The Dáil discussion on the health and safety management of dangerous chemicals in the air corps confirmed what we already knew, while leaving a number of questions unanswered.
After two days of revelations in this newspaper, Paul Kehoe, the junior defence minister, took to his feet in the Dáil on Wednesday night to deliver a prepared speech in which he confirmed his department received protected disclosures from whistleblowers concerned about technicians’ exposure to toxic chemicals while carrying out their duties in workshops in Casement Aerodrome, Baldonnel.
He confirmed that, following a number of inspections, the Health and Safety Authority (HSA) issued a report in which it, in the minister’s words, highlighted “a number of advisory items for follow-up”.
That report came almost a year after the first whistleblower raised the matter with the Department of Defence.
According to Mr Kehoe, these recommendations included “areas of risk assessment, health surveillance, monitoring of employees’ actual exposure to particular hazardous substances, and the provision and use of personal protective equipment.”
All of this was revealed in the Irish Examiner earlier this week. A number of questions remain.
The first case against the State was lodged in 2013, in which allegations were made about the lack of safeguards at Casement Aerodrome.
In the Dáil on Wednesday night, Fianna Fáil’s Lisa Chambers pointed out that the air corps safety management system carried out a safety review at the base and made certain recommendations in 2013.
This newspaper has seen correspondence from PDForra, the organisation representing members of the Defence Forces, in which it refers to concerns being raised by staff in the workshops in 2012.
If concerns and allegations on the safety management of chemicals at Casement Aerodrome have been raised as far back as 2012, why is it that in October 2016 the HSA is threatening legal action unless shortcomings are addressed? What actions, if any, were taken in the years preceding the HSA inspection to protect workers, or to address concerns raised previously?
The next question is why former defence minister Simon Coveney, Taoiseach Enda Kenny — the current Defence Minister — or Mr Kehoe as junior minister have failed to directly contact any of the three whistleblowers in the 14 months since the first protected disclosure was made?
Mr Coveney was sent the first disclosure in November 2015, while Mr Kenny was contacted a month later by a whistleblower concerned at the lack of direct communication with the then- defence minister.
Mr Kehoe said his office wrote to the whistleblowers to inform them of the process under way.
Mr Kehoe revealed that that, “with some difficulty”, he first appointed someone to review the whistleblowers’ claims in July 2016, but that this person was replaced weeks later in September.
What was this difficulty?
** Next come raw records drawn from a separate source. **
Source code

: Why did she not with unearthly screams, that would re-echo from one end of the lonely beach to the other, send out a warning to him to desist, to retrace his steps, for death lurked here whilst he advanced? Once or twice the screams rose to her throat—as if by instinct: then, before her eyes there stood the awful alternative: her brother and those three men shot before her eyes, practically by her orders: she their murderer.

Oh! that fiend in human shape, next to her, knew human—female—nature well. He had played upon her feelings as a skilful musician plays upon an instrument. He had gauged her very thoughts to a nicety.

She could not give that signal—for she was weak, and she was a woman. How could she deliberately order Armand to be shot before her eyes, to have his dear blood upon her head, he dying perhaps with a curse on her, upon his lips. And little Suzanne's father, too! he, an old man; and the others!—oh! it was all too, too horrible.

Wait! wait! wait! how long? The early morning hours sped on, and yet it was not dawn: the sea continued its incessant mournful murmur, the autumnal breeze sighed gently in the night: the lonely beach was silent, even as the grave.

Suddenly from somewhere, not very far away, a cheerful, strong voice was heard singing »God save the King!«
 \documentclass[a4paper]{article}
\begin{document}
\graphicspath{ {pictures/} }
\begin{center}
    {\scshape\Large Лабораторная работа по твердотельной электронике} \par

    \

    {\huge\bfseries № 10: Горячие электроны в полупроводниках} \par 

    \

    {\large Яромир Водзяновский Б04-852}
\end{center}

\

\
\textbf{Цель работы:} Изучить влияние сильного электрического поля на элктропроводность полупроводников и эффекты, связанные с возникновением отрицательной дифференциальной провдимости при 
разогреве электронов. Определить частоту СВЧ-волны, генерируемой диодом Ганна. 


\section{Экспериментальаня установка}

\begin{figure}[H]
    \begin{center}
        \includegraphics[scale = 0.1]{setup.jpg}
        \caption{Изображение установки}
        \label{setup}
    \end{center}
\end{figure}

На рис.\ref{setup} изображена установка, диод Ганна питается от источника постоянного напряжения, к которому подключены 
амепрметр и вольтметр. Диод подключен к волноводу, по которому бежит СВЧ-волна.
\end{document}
Why did it take eight months to appoint someone to review allegations that there were ongoing dangerous working conditions in Baldonnel?
Notwithstanding the need to replace the person after a few weeks, why have four months passed without the new appointment speaking with the whistleblowers?
Ms Chambers and Anti Austerity Alliance TD Mick Barry raised this with Mr Kehoe on Wednesday night, but no explanation was given.
Mr Kenny and Mr Coveney have not responded to similar queries from this newspaper.
The HSA report and whistleblowers’ disclosures all raised the issue of a lack of personal protective equipment (PPE) for workers.
Ms Chambers, Mr Barry, and Sinn Féin’s defence spokesman, Aengus Ó Snodaigh, all asked Mr Kehoe for assurances that the necessary PPE such as gloves, eye protection, and respirators have been made available to workers since the HSA report was issued.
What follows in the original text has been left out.